The flattering phase

This is where frameworks are born. You produce decks, principles, taxonomy, clean diagrams. You classify actions into tiers. You define what "governed" means. Everyone agrees in principle. The warm corporate glow of having been "thoughtful" fills the room.

This is where most governance stops. Not because the work is bad. Because nobody has to live inside the machine they designed.

Phase 2 -- Enforce the rules

Paper gets attached to steel

You build the infrastructure that turns policy into protocol. Interceptors. Approval workflows. Tool budgets. Scoped access controls. The governance system gets teeth.

This is where most organizations discover that their rules were written by people who never had to follow them.

Phase 3 -- Feel the friction

Reality collects its invoice

"Proceed." "Approve." "Continue." "Yes, go ahead." Timer expires. Approval denied. Re-submit. Wait. The governance works, but the experience is hostile. The controls are defensible, legally decorative, and operationally worthless.
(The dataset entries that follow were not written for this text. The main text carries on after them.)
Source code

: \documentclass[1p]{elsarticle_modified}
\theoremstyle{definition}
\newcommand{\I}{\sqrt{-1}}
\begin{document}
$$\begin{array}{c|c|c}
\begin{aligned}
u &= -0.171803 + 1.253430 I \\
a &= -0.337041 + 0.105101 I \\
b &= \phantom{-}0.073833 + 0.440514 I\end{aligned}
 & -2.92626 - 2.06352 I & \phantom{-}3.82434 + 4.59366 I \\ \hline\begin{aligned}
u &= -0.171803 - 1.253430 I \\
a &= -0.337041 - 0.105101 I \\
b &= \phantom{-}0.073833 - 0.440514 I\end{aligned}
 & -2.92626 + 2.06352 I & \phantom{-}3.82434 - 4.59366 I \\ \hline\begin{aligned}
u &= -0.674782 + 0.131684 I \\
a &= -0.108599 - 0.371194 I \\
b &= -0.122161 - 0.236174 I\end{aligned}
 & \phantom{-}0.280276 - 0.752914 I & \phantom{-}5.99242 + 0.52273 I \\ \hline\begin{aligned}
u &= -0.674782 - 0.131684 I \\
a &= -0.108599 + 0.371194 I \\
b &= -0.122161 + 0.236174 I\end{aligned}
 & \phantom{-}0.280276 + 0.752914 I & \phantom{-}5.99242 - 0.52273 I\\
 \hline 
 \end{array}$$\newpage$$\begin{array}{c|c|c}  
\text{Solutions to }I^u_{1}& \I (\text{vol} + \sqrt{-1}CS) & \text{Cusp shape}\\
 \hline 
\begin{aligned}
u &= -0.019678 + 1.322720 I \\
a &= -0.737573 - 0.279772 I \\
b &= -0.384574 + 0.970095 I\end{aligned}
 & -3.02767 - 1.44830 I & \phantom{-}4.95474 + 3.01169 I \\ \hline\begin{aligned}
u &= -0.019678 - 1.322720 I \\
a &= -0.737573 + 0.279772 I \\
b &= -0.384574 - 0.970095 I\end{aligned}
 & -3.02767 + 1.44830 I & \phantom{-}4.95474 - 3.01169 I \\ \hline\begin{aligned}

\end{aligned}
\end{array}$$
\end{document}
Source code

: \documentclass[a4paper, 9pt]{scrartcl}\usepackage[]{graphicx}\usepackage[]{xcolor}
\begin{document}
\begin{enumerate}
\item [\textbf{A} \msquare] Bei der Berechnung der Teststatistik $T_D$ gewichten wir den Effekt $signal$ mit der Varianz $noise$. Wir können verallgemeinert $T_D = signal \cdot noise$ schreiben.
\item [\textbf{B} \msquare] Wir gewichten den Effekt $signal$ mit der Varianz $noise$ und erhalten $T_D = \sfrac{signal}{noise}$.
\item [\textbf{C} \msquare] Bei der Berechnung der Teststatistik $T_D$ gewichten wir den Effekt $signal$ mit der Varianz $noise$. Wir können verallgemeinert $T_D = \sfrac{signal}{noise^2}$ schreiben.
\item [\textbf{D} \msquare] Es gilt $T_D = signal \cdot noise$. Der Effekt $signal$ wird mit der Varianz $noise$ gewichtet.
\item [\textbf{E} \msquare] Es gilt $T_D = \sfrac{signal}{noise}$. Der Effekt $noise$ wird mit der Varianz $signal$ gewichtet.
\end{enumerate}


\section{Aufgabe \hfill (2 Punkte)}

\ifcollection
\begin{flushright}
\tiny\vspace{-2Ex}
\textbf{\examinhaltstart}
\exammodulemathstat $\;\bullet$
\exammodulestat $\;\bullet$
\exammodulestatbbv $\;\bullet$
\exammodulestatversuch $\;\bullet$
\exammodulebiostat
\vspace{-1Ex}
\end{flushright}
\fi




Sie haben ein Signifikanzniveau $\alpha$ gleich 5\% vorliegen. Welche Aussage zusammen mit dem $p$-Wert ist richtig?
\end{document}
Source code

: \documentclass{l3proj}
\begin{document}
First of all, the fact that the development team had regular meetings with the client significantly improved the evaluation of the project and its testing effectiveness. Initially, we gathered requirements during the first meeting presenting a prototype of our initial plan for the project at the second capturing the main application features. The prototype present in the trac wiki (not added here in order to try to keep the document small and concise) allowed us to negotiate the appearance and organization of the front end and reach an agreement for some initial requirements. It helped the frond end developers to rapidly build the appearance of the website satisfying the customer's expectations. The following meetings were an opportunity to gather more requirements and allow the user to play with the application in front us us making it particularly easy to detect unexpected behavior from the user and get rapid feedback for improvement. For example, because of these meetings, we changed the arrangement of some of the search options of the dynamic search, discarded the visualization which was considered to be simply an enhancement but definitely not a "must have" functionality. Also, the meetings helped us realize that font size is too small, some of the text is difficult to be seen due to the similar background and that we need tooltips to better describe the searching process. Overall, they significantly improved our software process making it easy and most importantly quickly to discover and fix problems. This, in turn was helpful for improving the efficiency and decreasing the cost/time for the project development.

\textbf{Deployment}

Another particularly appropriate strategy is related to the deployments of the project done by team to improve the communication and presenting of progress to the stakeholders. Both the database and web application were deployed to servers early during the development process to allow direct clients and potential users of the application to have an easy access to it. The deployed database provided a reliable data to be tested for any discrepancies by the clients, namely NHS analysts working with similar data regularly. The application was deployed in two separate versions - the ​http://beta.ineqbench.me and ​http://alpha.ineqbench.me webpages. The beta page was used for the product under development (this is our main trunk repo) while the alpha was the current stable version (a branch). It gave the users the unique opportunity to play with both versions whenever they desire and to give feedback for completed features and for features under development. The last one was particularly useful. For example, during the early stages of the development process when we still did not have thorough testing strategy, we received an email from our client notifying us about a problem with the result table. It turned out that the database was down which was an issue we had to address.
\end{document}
This is where practitioners give up. They either gut the controls or build shadow workarounds. Both are governance theater with extra steps.

Phase 4 -- Refine without retreating

The part almost nobody reaches

You don't remove the tiers. You don't disable approvals. You negotiate operational patterns that preserve the governance while making it livable. Mission briefs instead of per-action approval. Pre-authorized scopes instead of constant nudging. Longer approval windows instead of twitchy timers. Out-of-band notification instead of silent waiting.

Same principles. Better ergonomics. The governed path becomes usable without becoming ungoverned.

What actually happened

I run two autonomous agents on my home lab. Juke is an observer agent that monitors infrastructure, runs assessments, writes reports, and builds things under my direction. Fader is a governed penetration testing agent that runs on a separate environment. Both operate under a four-tier action classification: T1 actions are autonomous. T2 actions require pre-approved scope. T3 actions require my explicit approval in real time. T4 actions are prohibited, period.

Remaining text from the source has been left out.